─── Exercise materials

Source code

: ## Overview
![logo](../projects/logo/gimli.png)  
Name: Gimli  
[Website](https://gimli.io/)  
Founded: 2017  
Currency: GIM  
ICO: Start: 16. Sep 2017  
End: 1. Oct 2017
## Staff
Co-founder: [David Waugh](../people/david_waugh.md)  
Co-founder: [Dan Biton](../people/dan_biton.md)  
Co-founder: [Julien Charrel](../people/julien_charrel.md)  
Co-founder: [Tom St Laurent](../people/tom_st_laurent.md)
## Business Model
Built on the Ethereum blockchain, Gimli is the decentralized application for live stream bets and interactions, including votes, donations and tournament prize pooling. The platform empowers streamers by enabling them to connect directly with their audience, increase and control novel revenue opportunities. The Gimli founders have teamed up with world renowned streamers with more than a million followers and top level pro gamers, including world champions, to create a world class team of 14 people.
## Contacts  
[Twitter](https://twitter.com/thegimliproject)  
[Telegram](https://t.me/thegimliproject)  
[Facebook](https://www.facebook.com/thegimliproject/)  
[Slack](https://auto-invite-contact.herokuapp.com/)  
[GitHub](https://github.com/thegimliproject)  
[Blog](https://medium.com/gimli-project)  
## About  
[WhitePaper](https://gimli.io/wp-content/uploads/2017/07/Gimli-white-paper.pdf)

──────

What the exercise asks: Using the records above, filter out every line that lacks the string "https" and copy the rest.

Answer to this problem:
[Website](https://gimli.io/)  
[Twitter](https://twitter.com/thegimliproject)  
[Telegram](https://t.me/thegimliproject)  
[Facebook](https://www.facebook.com/thegimliproject/)  
[Slack](https://auto-invite-contact.herokuapp.com/)  
[GitHub](https://github.com/thegimliproject)  
[Blog](https://medium.com/gimli-project)  
[WhitePaper](https://gimli.io/wp-content/uploads/2017/07/Gimli-white-paper.pdf)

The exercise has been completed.